# Almost a DD



## Instg8ter (Sep 28, 2010)

Great weather and an abundance of work in the neighborhood from the hail storm has afforded me a chance to daily drive the Tempest the last few weeks when i dont need my truck for hauling stuff. Man what a joy these cars are to drive, now i truly know how they earned the "legend" status. With everything new and properly aligned the car is straight as an arrow at any speed. quick ratio steering and air bags make it easy to maneuver on turns and amazingly agile for a car of its length and weight. The front disks help bring it down quickly from the break neck speeds that are a foot push away. On the open straights and highway she drives like a Caddy and lopes along at 70 well under 3000, betting it would hit 120 well before redline with the 2:56 gear. Starts every time and is hard pressed to rise over 185 in stand still traffic. And another plus is when i pull up for a sales call, half the time i end up talking a half hour with the customer out by the car before i even break out a tape to start measuring the job, great way to break the ice with potential customers. Was a little worried that it would be pretentious to pull up in something like this but i tell them i built it with my own hands in the garage and i built it for driving.....:cool


----------



## jetstang (Nov 5, 2008)

To cool! Especiallly building it yourself. Built not bought. Also shows your skills. Just pulled my 454 out of the yard and drove it, yeah, lots of fun.. Drive it as much as you can, glad work is good.


----------



## ppurfield001 (Jan 21, 2008)

jetstang said:


> To cool! Especiallly building it yourself. Built not bought. Also shows your skills. Just pulled my 454 out of the yard and drove it, yeah, lots of fun.. Drive it as much as you can, glad work is good.
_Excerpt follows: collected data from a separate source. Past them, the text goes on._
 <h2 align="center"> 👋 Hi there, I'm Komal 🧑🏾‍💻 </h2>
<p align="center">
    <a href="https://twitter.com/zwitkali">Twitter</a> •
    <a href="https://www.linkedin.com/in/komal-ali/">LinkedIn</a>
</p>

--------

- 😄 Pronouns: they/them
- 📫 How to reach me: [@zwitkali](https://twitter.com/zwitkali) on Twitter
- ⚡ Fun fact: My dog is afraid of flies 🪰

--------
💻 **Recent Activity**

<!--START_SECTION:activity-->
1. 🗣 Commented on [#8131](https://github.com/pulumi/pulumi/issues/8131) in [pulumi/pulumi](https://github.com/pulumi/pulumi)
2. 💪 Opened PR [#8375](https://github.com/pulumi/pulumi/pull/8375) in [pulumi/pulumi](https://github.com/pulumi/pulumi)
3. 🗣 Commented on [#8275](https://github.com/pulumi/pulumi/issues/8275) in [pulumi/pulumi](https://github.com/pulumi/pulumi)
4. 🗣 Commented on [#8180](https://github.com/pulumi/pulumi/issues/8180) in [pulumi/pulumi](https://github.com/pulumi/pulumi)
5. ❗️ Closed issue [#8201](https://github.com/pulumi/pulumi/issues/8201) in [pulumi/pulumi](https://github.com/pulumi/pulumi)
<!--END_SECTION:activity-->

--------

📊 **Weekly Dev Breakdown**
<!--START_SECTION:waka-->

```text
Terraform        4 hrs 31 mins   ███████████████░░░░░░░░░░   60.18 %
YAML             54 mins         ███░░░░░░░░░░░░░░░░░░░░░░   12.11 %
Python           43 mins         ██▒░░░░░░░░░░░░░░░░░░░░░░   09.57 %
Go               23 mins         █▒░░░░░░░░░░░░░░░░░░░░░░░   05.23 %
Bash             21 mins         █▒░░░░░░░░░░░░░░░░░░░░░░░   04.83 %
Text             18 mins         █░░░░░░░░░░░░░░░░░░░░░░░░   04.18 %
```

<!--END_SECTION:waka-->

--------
Not being able to do much of the big work on my car, I really respect guys like you that can "do it themselves." Have fun driving your car.


----------



## Eric Animal (Oct 28, 2007)

Brian, Happy to see the car is coming along so well.....when you said almost a DD, I thought you got breast augmentation!!!:lol: :cheers


----------



## geeteeohguy (Feb 2, 2008)

Great news! Few "modern car" drivers realize just how well that a well-sorted old A-body can run and drive. My '67 is much easier on my lower back than my "newer" vehicles, and it rides much better, too. These cars are simple, well designed, well thought out, and comfortable. One reason why I've never stopped driving them!! As a plus, they get better looking every year...unlike myself!


----------



## Eric Animal (Oct 28, 2007)

definately shows a potential customer that you know how to 'work"....glad you are enjoying the car!
:seeya::cheers


----------



## ALKYGTO (Mar 29, 2010)

I'd love to DD my GTO. The suspension upgrades, brake upgrades and adequit power make it a delight to drive on the highway and backroads. Unfortunately my 108 mile daily commute and the 3 mpg it gets just don't compute......


----------



## Instg8ter (Sep 28, 2010)

Yeah thats a long haul Alky, but i bet you would never be late...:rofl:

I tell you what something about driving this car on a long windy deserted country stretch on a sunny day, with a little BTO, Grand Funk or other period music and it puts you right back there in time...even though i was only 1 in 66'


----------



## jetstang (Nov 5, 2008)

I'm with you gater. I was born in Oct 65 also, don't know these cars til the 80's when they were old used cars, had my tempest then. But my 66 could of been born it the same month as me.


----------



## Too Many Projects (Nov 15, 2008)

jetstang said:


> I'm with you gater. I was born in Oct 65 also, don't know these cars til the 80's when they were old used cars, had my tempest then. But my 66 could of been born it the same month as me.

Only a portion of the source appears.